Langevin sait prendre la foule par les tripes. Photo : Antoine Bordeleau
J’ai ensuite fait la fête un bout de temps avec le percussionniste du groupe, Jonathan Bigras, avant de tomber sur mon ami Marc-Etienne Mongrain (LePetitRusse) et sa copine, que j’ai également suivis quelques minutes avec mon épouse avant de retourner manger de la poutine (oui, je sais, j’ai une alimentation malsaine en période de festival). Nous sommes ensuite repartis vers le Mistral, histoire de fermer l’œil quelques heures.
Le dimanche était beaucoup plus lousse en termes d’horaire.
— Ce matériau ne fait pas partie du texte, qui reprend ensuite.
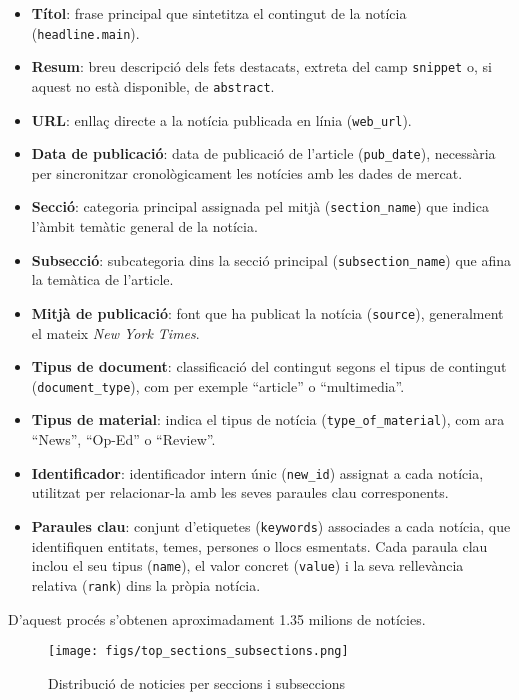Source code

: \documentclass[12pt,a4paper,twoside]{book}
\begin{document}
\begin{itemize}
    \item \textbf{Títol}: frase principal que sintetitza el contingut de la notícia (\texttt{headline.main}).
    \item \textbf{Resum}: breu descripció dels fets destacats, extreta del camp \texttt{snippet} o, si aquest no està disponible, de \texttt{abstract}.
    \item \textbf{URL}: enllaç directe a la notícia publicada en línia (\texttt{web\_url}).
    \item \textbf{Data de publicació}: data de publicació de l'article (\texttt{pub\_date}), necessària per sincronitzar cronològicament les notícies amb les dades de mercat.
    \item \textbf{Secció}: categoria principal assignada pel mitjà (\texttt{section\_name}) que indica l'àmbit temàtic general de la notícia.
    \item \textbf{Subsecció}: subcategoria dins la secció principal (\texttt{subsection\_name}) que afina la temàtica de l'article.
    \item \textbf{Mitjà de publicació}: font que ha publicat la notícia (\texttt{source}), generalment el mateix \textit{New York Times}.
    \item \textbf{Tipus de document}: classificació del contingut segons el tipus de contingut (\texttt{document\_type}), com per exemple “article” o “multimedia”.
    \item \textbf{Tipus de material}: indica el tipus de notícia (\texttt{type\_of\_material}), com ara “News”, “Op-Ed” o “Review”.
    \item \textbf{Identificador}: identificador intern únic (\texttt{new\_id}) assignat a cada notícia, utilitzat per relacionar-la amb les seves paraules clau corresponents.
    \item \textbf{Paraules clau}: conjunt d'etiquetes (\texttt{keywords}) associades a cada notícia, que identifiquen entitats, temes, persones o llocs esmentats. Cada paraula clau inclou el seu tipus (\texttt{name}), el valor concret (\texttt{value}) i la seva rellevància relativa (\texttt{rank}) dins la pròpia notícia.
\end{itemize}

D'aquest procés s'obtenen aproximadament 1.35 milions de notícies.

\begin{figure}[H]
	\centering
	\texttt{[image: figs/top\_sections\_subsections.png]}
	\caption{Distribució de noticies per seccions i subseccions}
	\label{fig:context-anoni1}
\end{figure}
\end{document}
Les principaux objectifs étaient de me faire tatouer, de faire un tour de pédalo et d’assister à la clôture du festival avec Kid Koala. J’avais également une mission d’importance capitale. En effet, lors de mon entrevue du lundi d’avant avec ce dernier, il m’avait confié qu’il était bien désolé de n’avoir aucun vinyle parlant d’Abitibi ou de Rouyn, puisqu’il essayait de passer quelque chose de local à chacun de ses Dj sets. J’avais donc réussi à dénicher via une amie de Trois-Rivières un exemplaire de Alllô Toulmond, de Raôul Duguay, où figure l’emblématique La Bitt à Tibi. J’ai donc rejoint mon contact à CFME dans le début de l’après-midi pour récupérer le précieux bien, avant d’y faire une courte entrevue sur mon expérience au FME jusque là. Plus tard dans la journée, un coup tatoué et ayant passé quelques 30 minutes sur un lac, j’ai retrouvé donc Kid Koala à son test de son pour lui remettre l’antiquité.
Son set a commencé vers minuit environ, et ce serait injuste de dire que c’était une réussite. Je pense qu’il faudrait plutôt parler de haut-fait. La foule était en délire, il a livré un concert digne des plus grands festivals internationaux devant une salle qui était pendue à ses aiguilles de table-tournantes. Lorsqu’il a mis le morceau tant attendu, un sommet intense fut atteint. Tout le monde scandait les paroles de la chanson avec force, et je crois que le Koala lui-même ne s’attendait pas à une telle réaction. Un concert de fermeture qui n’avait rien à envier à quelque festival que ce soit. Un excellent coup (encore un) de l’organisation de ce FME.
Kid Koala à l’oeuvre. Photo : Antoine Bordeleau
C’est donc la tête remplie de souvenirs merveilleux (quoique flous par moments) que je suis revenu dans mon appartement verdunois, lundi, et je ne peux dire qu’une chose : Jenny Thibault avait tout à fait raison de nous dire, sur la route vers Rouyn-Noranda, que cette première édition forcerait les nouveaux à revenir année après année. J’ai aujourd’hui le FME tatoué sur le coeur et je commence déjà à compter les jours nous séparant du prochain.